FIGS. 2A, 28, 2C, and 2D schematically show a process by which a metallic impurity adheres to a semiconductor substrate surface when a cleaning solution containing metallic impurities is used. As shown in FIG. 2A, only a trace of metallic impurity 92 remains on the surface of a semiconductor substrate 91. When the semiconductor substrate 91 is immersed in a cleaning solution 93 Which contains metallic impurities 92, as shown in FIG. 2B, the metallic impurities 92 are removed from the surface of the semiconductor substrate 91. However, as shown in FIG. 2C, metallic impurities 92 are transferred from the cleaning solution 93 and adhere to the semiconductor substrate 91. As a result, as shown in FIG. 2D, more metallic impurities 92 are present on the cleaned semiconductor substrate 91 than before the semiconductor substrate 91 is cleaned.

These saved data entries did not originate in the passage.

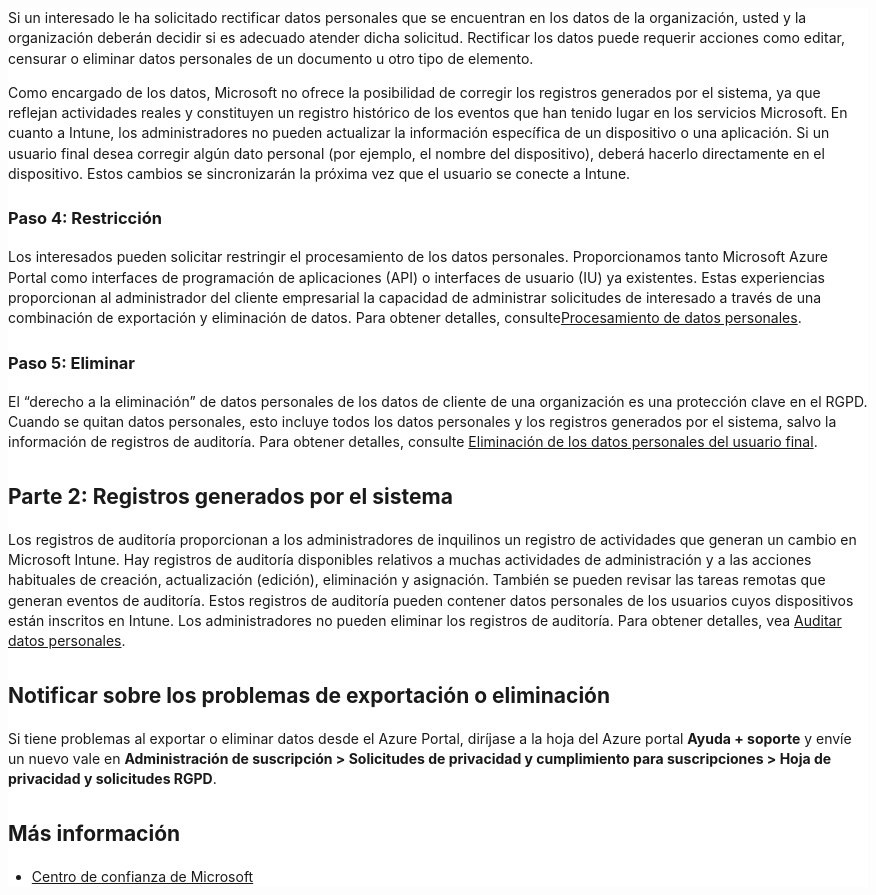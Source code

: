 Si un interesado le ha solicitado rectificar datos personales que se encuentran en los datos de la organización, usted y la organización deberán decidir si es adecuado atender dicha solicitud. Rectificar los datos puede requerir acciones como editar, censurar o eliminar datos personales de un documento u otro tipo de elemento.

Como encargado de los datos, Microsoft no ofrece la posibilidad de corregir los registros generados por el sistema, ya que reflejan actividades reales y constituyen un registro histórico de los eventos que han tenido lugar en los servicios Microsoft. En cuanto a Intune, los administradores no pueden actualizar la información específica de un dispositivo o una aplicación. Si un usuario final desea corregir algún dato personal (por ejemplo, el nombre del dispositivo), deberá hacerlo directamente en el dispositivo. Estos cambios se sincronizarán la próxima vez que el usuario se conecte a Intune.

### <a name="step-4-restrict"></a>Paso 4: Restricción

Los interesados pueden solicitar restringir el procesamiento de los datos personales. Proporcionamos tanto Microsoft Azure Portal como interfaces de programación de aplicaciones (API) o interfaces de usuario (IU) ya existentes. Estas experiencias proporcionan al administrador del cliente empresarial la capacidad de administrar solicitudes de interesado a través de una combinación de exportación y eliminación de datos. Para obtener detalles, consulte[Procesamiento de datos personales](/intune/privacy-data-store-process#processing-personal-data).

### <a name="step-5-delete"></a>Paso 5: Eliminar

El “derecho a la eliminación” de datos personales de los datos de cliente de una organización es una protección clave en el RGPD. Cuando se quitan datos personales, esto incluye todos los datos personales y los registros generados por el sistema, salvo la información de registros de auditoría. Para obtener detalles, consulte [Eliminación de los datos personales del usuario final](/intune/privacy-data-audit-export-delete#delete-end-user-personal-data).

## <a name="part-2-system-generated-logs"></a>Parte 2: Registros generados por el sistema

Los registros de auditoría proporcionan a los administradores de inquilinos un registro de actividades que generan un cambio en Microsoft Intune. Hay registros de auditoría disponibles relativos a muchas actividades de administración y a las acciones habituales de creación, actualización (edición), eliminación y asignación. También se pueden revisar las tareas remotas que generan eventos de auditoría. Estos registros de auditoría pueden contener datos personales de los usuarios cuyos dispositivos están inscritos en Intune. Los administradores no pueden eliminar los registros de auditoría. Para obtener detalles, vea [Auditar datos personales](/intune/privacy-data-audit-export-delete#audit-personal-data).

## <a name="notify-about-exporting-or-deleting-issues"></a>Notificar sobre los problemas de exportación o eliminación

Si tiene problemas al exportar o eliminar datos desde el Azure Portal, diríjase a la hoja del Azure portal **Ayuda + soporte** y envíe un nuevo vale en **Administración de suscripción > Solicitudes de privacidad y cumplimiento para suscripciones > Hoja de privacidad y solicitudes RGPD**.

## <a name="learn-more"></a>Más información

- [Centro de confianza de Microsoft](https://www.microsoft.com/trust-center/privacy/gdpr-overview)
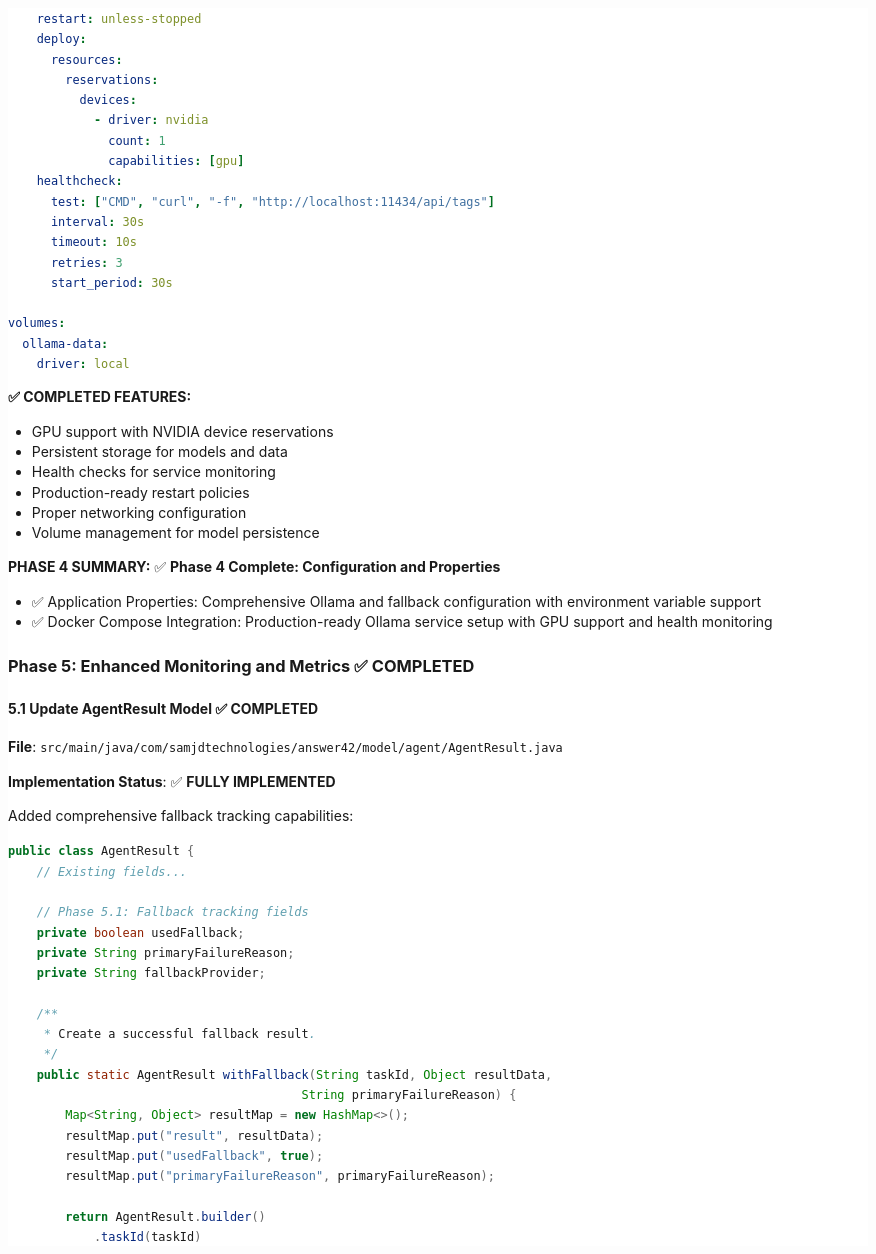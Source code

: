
 ```yaml
    restart: unless-stopped
    deploy:
      resources:
        reservations:
          devices:
            - driver: nvidia
              count: 1
              capabilities: [gpu]
    healthcheck:
      test: ["CMD", "curl", "-f", "http://localhost:11434/api/tags"]
      interval: 30s
      timeout: 10s
      retries: 3
      start_period: 30s

volumes:
  ollama-data:
    driver: local
```

**✅ COMPLETED FEATURES:**
- GPU support with NVIDIA device reservations
- Persistent storage for models and data
- Health checks for service monitoring
- Production-ready restart policies
- Proper networking configuration
- Volume management for model persistence

**PHASE 4 SUMMARY:**
✅ **Phase 4 Complete: Configuration and Properties**
- ✅ Application Properties: Comprehensive Ollama and fallback configuration with environment variable support
- ✅ Docker Compose Integration: Production-ready Ollama service setup with GPU support and health monitoring

### Phase 5: Enhanced Monitoring and Metrics ✅ **COMPLETED**

#### 5.1 Update AgentResult Model ✅ **COMPLETED**
**File**: `src/main/java/com/samjdtechnologies/answer42/model/agent/AgentResult.java`

**Implementation Status**: ✅ **FULLY IMPLEMENTED**

Added comprehensive fallback tracking capabilities:
```java
public class AgentResult {
    // Existing fields...
    
    // Phase 5.1: Fallback tracking fields
    private boolean usedFallback;
    private String primaryFailureReason;
    private String fallbackProvider;
    
    /**
     * Create a successful fallback result.
     */
    public static AgentResult withFallback(String taskId, Object resultData, 
                                         String primaryFailureReason) {
        Map<String, Object> resultMap = new HashMap<>();
        resultMap.put("result", resultData);
        resultMap.put("usedFallback", true);
        resultMap.put("primaryFailureReason", primaryFailureReason);
        
        return AgentResult.builder()
            .taskId(taskId)
```
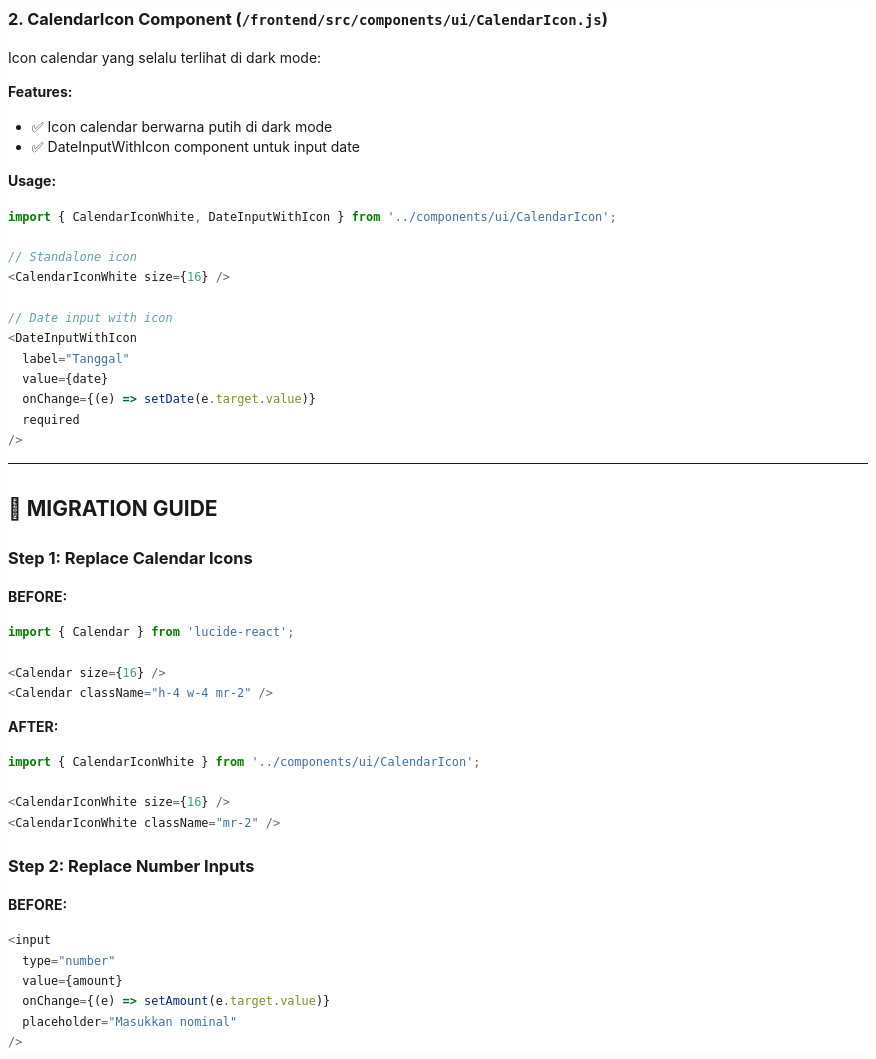 ### 2. **CalendarIcon Component** (`/frontend/src/components/ui/CalendarIcon.js`)

Icon calendar yang selalu terlihat di dark mode:

**Features:**
- ✅ Icon calendar berwarna putih di dark mode
- ✅ DateInputWithIcon component untuk input date

**Usage:**
```javascript
import { CalendarIconWhite, DateInputWithIcon } from '../components/ui/CalendarIcon';

// Standalone icon
<CalendarIconWhite size={16} />

// Date input with icon
<DateInputWithIcon
  label="Tanggal"
  value={date}
  onChange={(e) => setDate(e.target.value)}
  required
/>
```

---

## 🔧 **MIGRATION GUIDE**

### **Step 1: Replace Calendar Icons**

**BEFORE:**
```javascript
import { Calendar } from 'lucide-react';

<Calendar size={16} />
<Calendar className="h-4 w-4 mr-2" />
```

**AFTER:**
```javascript
import { CalendarIconWhite } from '../components/ui/CalendarIcon';

<CalendarIconWhite size={16} />
<CalendarIconWhite className="mr-2" />
```

### **Step 2: Replace Number Inputs**

**BEFORE:**
```javascript
<input
  type="number"
  value={amount}
  onChange={(e) => setAmount(e.target.value)}
  placeholder="Masukkan nominal"
/>
```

In IEICE Trans. Electron, Vol. E75-C, No. 7, pp. 812-818, July 1992, Tsugio Shimono and Mikio Tsuji report a cleaning solution composed of hydrofluoric acid, hydrogen peroxide, and water as a cleaning solution which is suitable for removing metallic impurities from a silicon wafer and which can also be used as an etchant. It is indicated that when a silicon wafer surface is cleaned by the reported cleaning solution, the surface density of metallic impurities on the cleaned silicon wafer is smaller than when cleaned by the conventional cleaning solution described above.